From the foregoing we have showed that opportunistic screening for hyperglycemia in persons presenting with stroke may unmask not only stress hyperglycaemia but undiagnosed DM. Stress hyperglycaemia occurs as a response to the stress of acute stroke but undiagnosed DM is a risk factor for stroke and if not discovered puts the patients at risk for not only poor outcomes but also for the development of a repeat Stroke.

Dyslipidaemia is a notable risk factor for cardiovascular diseases and its association with the incidence of acute stroke is well documented [19]. The levels of the lipid parameters TC, LDL-C, and HDL-C have also been shown to be related with the outcome in stroke patients [20]. Unlike in our findings, an Indian Report noted that the proportion of patients with ischaemic stroke with lipid abnormalities was much higher than those with haemorrhagic stroke and lipid abnormalities [21]. The implication of these findings are not clearly defined.
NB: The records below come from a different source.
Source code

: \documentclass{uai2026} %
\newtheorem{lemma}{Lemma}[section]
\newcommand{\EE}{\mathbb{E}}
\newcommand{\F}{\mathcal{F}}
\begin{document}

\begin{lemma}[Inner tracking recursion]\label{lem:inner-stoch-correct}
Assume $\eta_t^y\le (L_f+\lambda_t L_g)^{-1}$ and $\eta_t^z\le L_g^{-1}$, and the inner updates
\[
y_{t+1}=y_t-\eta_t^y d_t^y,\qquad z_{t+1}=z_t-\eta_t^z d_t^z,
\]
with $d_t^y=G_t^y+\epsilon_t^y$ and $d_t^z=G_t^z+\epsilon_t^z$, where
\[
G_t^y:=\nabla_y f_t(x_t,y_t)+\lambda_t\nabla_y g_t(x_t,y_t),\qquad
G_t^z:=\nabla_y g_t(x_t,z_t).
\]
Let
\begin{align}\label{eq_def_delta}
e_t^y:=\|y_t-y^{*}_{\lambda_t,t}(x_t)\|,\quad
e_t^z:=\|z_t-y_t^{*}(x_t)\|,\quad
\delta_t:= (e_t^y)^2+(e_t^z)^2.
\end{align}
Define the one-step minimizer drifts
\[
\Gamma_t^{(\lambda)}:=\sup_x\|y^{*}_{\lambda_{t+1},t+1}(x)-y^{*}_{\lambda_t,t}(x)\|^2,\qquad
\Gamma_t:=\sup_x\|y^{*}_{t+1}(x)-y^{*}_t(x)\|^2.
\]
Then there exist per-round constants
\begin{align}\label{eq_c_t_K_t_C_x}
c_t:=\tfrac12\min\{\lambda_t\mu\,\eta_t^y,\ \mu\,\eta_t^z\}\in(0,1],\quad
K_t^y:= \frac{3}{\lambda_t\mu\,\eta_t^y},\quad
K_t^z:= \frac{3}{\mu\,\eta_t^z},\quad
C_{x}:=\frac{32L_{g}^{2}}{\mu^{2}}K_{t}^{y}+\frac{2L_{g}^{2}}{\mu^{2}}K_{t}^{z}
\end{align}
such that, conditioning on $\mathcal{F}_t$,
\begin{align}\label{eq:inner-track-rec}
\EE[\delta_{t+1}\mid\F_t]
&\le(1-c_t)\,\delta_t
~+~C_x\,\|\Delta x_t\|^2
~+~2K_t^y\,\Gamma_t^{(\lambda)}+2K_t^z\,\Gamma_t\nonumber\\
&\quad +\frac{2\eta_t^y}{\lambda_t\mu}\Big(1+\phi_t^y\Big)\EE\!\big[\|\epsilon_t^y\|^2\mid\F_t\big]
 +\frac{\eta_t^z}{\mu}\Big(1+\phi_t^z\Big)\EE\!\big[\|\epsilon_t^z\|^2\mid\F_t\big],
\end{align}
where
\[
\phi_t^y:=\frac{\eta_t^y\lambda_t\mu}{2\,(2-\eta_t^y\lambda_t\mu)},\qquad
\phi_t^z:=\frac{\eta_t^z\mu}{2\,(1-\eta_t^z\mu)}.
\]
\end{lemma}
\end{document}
The diagnosis of diabetes mellitus (DM) has, until recently, been based on blood glucose levels, i.e. either fasting plasma glucose (FPG) ≥7.0 mmol/l or an oral glucose tolerance test (OGTT) result of ≥11.1 mmol/l [22]. The International Expert Committee of Diabetes, American Diabetes Association and the World Health Organization (WHO) have included HbA1c value ≥ 48 mmol/mol (6.5%) as an additional method for diagnosing DM [23]. About 60% of our patients without a prior history of DM who had admission hyperglycaemia had normal HbA1c concentrations. Since the HbA1c levels provide an indication of the average blood glucose concentration during the preceding 3 months, this observation would imply that fasting hyperglycaemia may reflect undiagnosed diabetes in some patients, while in others it is a reflection of an acute stress response to cerebral damage. Most studies that investigated the use of HbA1c values against OGTT as a diagnostic tool for DM have found reduced prevalence by HbA1c criteria compared with the OGTT criteria [24]. Oral glucose tolerance test is thus a far more sensitive and reliable test of diabetes mellitus than fasting blood glucose or HbA1c. We are of the opinion that the yield of undiagnosed DM in this report may have been higher if an OGTT test was administered instead of the HbA1c test. The OGTT test is however not convenient for administration to acutely ill stroke patients and researchers often administer the test post the acute phase of the stroke episode.

We suggest that all patients admitted for stroke and without a prior diagnosis of DM should be screened for identification of those with abnormal glucose metabolism. Lipid profile should also be checked in acute stroke although the exact timing of the tests is not exactly known.

Conclusion

The detection of abnormal metabolic milieu in persons presenting with stroke makes a case for aggressive treatment to improve stroke outcomes and secondary prevention of further cerebrovascular disease.

Limitations of the study

The results of the Study should be interpreted with caution as CT scan was not carried out in all patients.